The interviews between my grandfather and Madame MacIllvra came to an end. To that remarkable marriage of minds the impediment had at last been discovered. But from this time on, Madame Barclay’s marks of favor to me grew steadily more distinct, while the look of suffering tightened on her face, till some said she had cancer (a theory supported by the yellowness of her skin) and some said she was being poisoned by an antipathy to the Mother Superior.
This account is highly fictionalized. A Jesuit did preach such a sermon, and I really became concerned for my grandfather’s soul; I was still very devout, in a childish way, and extremely suggestible. I suppose I was still “nervous” as a result of my Minneapolis experiences. I did take the problem to the Acting Mother Superior, who was finally able to reassure me with the promise that my grandfather could be saved if he did not know the Catholic Church was the true Church. This was “invincible ignorance.” The nun I call Madame Barclay did tell me I was like Byron, brilliant but unsound. But what provoked her to say it, I don’t remember. And I did tell my grandfather, and he did demand an apology from the Acting Mother Superior, which made me utterly furious. In short, the story is true in substance, but the details have been invented or guessed at.
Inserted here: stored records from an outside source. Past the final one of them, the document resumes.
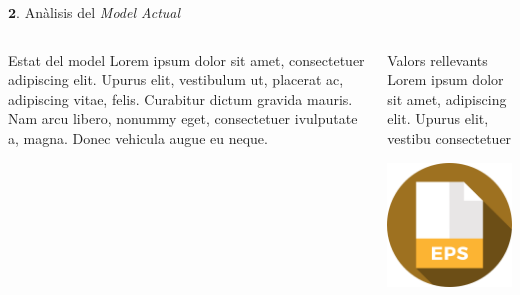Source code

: \documentclass[twocolumn]{beamer}
\begin{document}
\begin{frame}{$\mathbf 2.$ Anàlisis del \textit{Model Actual}}
\begin{columns}[t]
	\begin{column}{.5\textwidth}
		\begin{block}{Estat del model}
	Lorem ipsum dolor sit amet,
	consectetuer adipiscing elit. Upurus elit, vestibulum ut,
	placerat ac, adipiscing vitae,
	felis. Curabitur dictum gravida
	mauris. Nam arcu libero,
	nonummy eget, consectetuer ivulputate a, magna. Donec
	vehicula augue eu neque.
		\end{block}
	\end{column}
	\begin{column}{.5\textwidth}
		\begin{block}{Valors rellevants}
		Lorem ipsum dolor sit amet,
		adipiscing elit. Upurus elit, vestibu
		consectetuer 
		\end{block}
	\includegraphics[width=3.5cm]{eps}
	\end{column}
\end{columns}
\end{frame}
\end{document}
“My grandfather,” I say, “reduced his prospects of salvation every time he sat down in the Presbyterian church.” He cannot have reduced them very greatly, since I do not recall his ever attending church, except for weddings and funerals. But when I asked him what his religion was, he said he was a Presbyterian. I was the only churchgoer in the family, every Sunday the car took me to Mass and brought me home again. When I left Minneapolis, my grandmother McCarthy had supplied me with some works of Catholic propaganda which she instructed me to leave about the house, in the hope of effecting a conversion. But I soon saw this was out of the question. The reader may wonder why the priest’s sermon did not cause me to worry about my grandmother Preston, too. The answer is simple; she was Jewish. In other words, she had not been baptized.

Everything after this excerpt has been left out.